Task description: Reproduce word for word the lines between those holding "Pastikan anda sudah" and "1. Ketik kode", inclusive, and nothing else from the data below.

————————

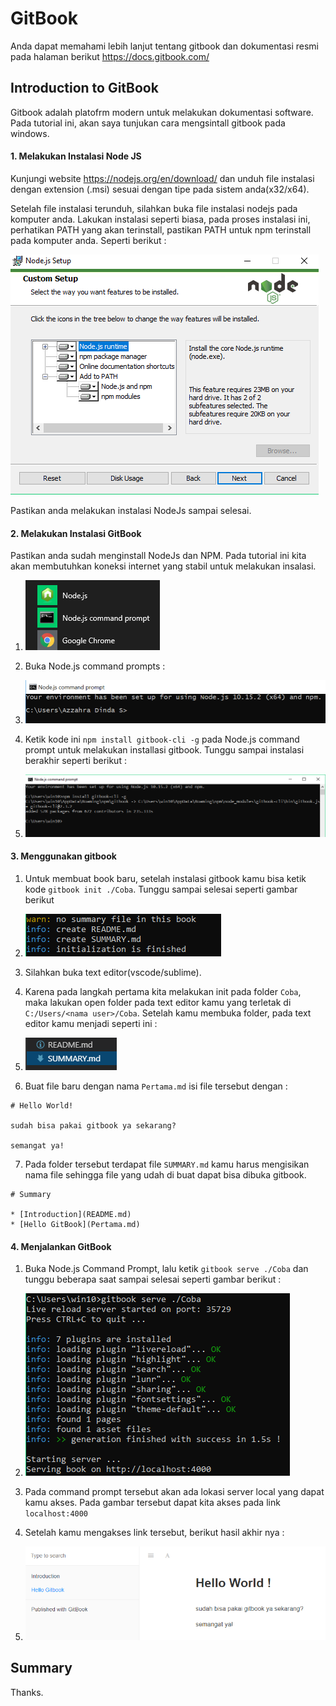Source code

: # GitBook
Anda dapat memahami lebih lanjut tentang gitbook dan dokumentasi resmi pada halaman berikut https://docs.gitbook.com/

## Introduction to GitBook
Gitbook adalah platofrm modern untuk melakukan dokumentasi software. Pada tutorial ini, akan saya tunjukan cara mengsintall gitbook
pada windows.

#### 1. Melakukan Instalasi Node JS
Kunjungi website https://nodejs.org/en/download/ dan unduh file instalasi dengan extension (.msi) sesuai dengan tipe pada sistem anda(x32/x64).

Setelah file instalasi terunduh, silahkan buka file instalasi nodejs pada komputer anda. Lakukan instalasi seperti biasa, pada proses instalasi ini, perhatikan PATH yang akan terinstall, pastikan PATH untuk npm terinstall pada komputer anda. Seperti berikut :

![PATH Setting](No4.PNG)

Pastikan anda melakukan instalasi NodeJs sampai selesai.

#### 2. Melakukan Instalasi GitBook
Pastikan anda sudah menginstall NodeJs dan NPM. Pada tutorial ini kita akan membutuhkan koneksi internet yang stabil untuk melakukan insalasi.
1. ![Node.js Command Prompt 1](No5.png)

1. Buka Node.js command prompts :

1. ![Node.js Command Prompt 2](No2.PNG)

1. Ketik kode ini `npm install gitbook-cli -g` pada Node.js command prompt untuk melakukan installasi gitbook. Tunggu sampai instalasi berakhir seperti berikut :

1. ![Node.js Command Prompt 3](No6.PNG)


#### 3. Menggunakan gitbook
1. Untuk membuat book baru, setelah instalasi gitbook kamu bisa ketik kode `gitbook init ./Coba`. Tunggu sampai selesai seperti gambar berikut

1. ![GitBook init](No7.PNG)

1. Silahkan buka text editor(vscode/sublime).

1. Karena pada langkah pertama kita melakukan init pada folder `Coba`, maka lakukan open folder pada text editor kamu yang terletak di ``C:/Users/<nama user>/Coba``. Setelah kamu membuka folder, pada text editor kamu menjadi seperti ini :

1. ![GitBook init](No8.PNG)

1. Buat file baru dengan nama `Pertama.md` isi file tersebut dengan :

```
# Hello World!

sudah bisa pakai gitbook ya sekarang?

semangat ya!

```
7. Pada folder tersebut terdapat file ```SUMMARY.md``` kamu harus mengisikan nama file sehingga file yang udah di buat dapat bisa dibuka gitbook.

```
# Summary

* [Introduction](README.md)
* [Hello GitBook](Pertama.md)

```

#### 4. Menjalankan GitBook
1. Buka Node.js Command Prompt, lalu ketik `gitbook serve ./Coba` dan tunggu beberapa saat sampai selesai seperti gambar berikut :

1. ![Run GitBook 1](No9.PNG)

1. Pada command prompt tersebut akan ada lokasi server local yang dapat kamu akses. Pada gambar tersebut dapat kita akses pada link ```localhost:4000```

1. Setelah kamu mengakses link tersebut, berikut hasil akhir nya :

1. ![Run GitBook 2](No10.PNG)


## Summary

Thanks.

————————

Result for this exercise:
Pastikan anda sudah menginstall NodeJs dan NPM. Pada tutorial ini kita akan membutuhkan koneksi internet yang stabil untuk melakukan insalasi.
1. ![Node.js Command Prompt 1](No5.png)

1. Buka Node.js command prompts :

1. ![Node.js Command Prompt 2](No2.PNG)

1. Ketik kode ini `npm install gitbook-cli -g` pada Node.js command prompt untuk melakukan installasi gitbook. Tunggu sampai instalasi berakhir seperti berikut :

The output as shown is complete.